(Stored data)

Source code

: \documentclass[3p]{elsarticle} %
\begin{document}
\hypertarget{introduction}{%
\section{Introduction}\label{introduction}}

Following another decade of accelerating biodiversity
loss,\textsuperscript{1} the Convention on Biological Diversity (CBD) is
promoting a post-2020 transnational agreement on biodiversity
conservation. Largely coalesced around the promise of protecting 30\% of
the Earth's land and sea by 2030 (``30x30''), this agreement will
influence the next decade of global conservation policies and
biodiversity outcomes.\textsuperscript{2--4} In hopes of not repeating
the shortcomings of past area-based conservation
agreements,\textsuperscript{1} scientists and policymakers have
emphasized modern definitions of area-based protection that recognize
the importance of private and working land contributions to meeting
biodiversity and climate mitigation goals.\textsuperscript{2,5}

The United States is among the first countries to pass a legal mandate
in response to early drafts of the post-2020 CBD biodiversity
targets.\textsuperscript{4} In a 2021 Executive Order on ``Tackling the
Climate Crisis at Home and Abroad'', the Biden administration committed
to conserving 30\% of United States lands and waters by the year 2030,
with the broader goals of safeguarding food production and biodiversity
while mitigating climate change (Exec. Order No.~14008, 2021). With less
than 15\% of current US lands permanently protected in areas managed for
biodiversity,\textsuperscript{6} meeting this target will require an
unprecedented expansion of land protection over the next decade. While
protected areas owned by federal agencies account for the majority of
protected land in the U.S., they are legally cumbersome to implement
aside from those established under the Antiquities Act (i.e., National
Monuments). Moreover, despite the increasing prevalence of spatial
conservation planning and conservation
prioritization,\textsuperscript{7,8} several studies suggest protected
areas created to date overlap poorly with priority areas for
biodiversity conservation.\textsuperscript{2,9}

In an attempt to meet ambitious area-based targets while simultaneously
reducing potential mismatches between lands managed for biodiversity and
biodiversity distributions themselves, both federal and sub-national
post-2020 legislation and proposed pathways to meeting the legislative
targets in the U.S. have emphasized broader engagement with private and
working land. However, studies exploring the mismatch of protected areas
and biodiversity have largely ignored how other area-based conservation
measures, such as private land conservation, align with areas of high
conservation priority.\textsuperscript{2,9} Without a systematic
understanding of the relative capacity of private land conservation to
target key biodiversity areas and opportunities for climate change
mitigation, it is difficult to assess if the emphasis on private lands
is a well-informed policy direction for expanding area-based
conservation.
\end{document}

◆ **Task details**: Please reproduce exactly the lines above, beginning with the first and ending with the line that contains "Diversity (CBD) is", and include nothing outside that range.

◆ **Response**:
Source code

: \documentclass[3p]{elsarticle} %
\begin{document}
\hypertarget{introduction}{%
\section{Introduction}\label{introduction}}

Following another decade of accelerating biodiversity
loss,\textsuperscript{1} the Convention on Biological Diversity (CBD) is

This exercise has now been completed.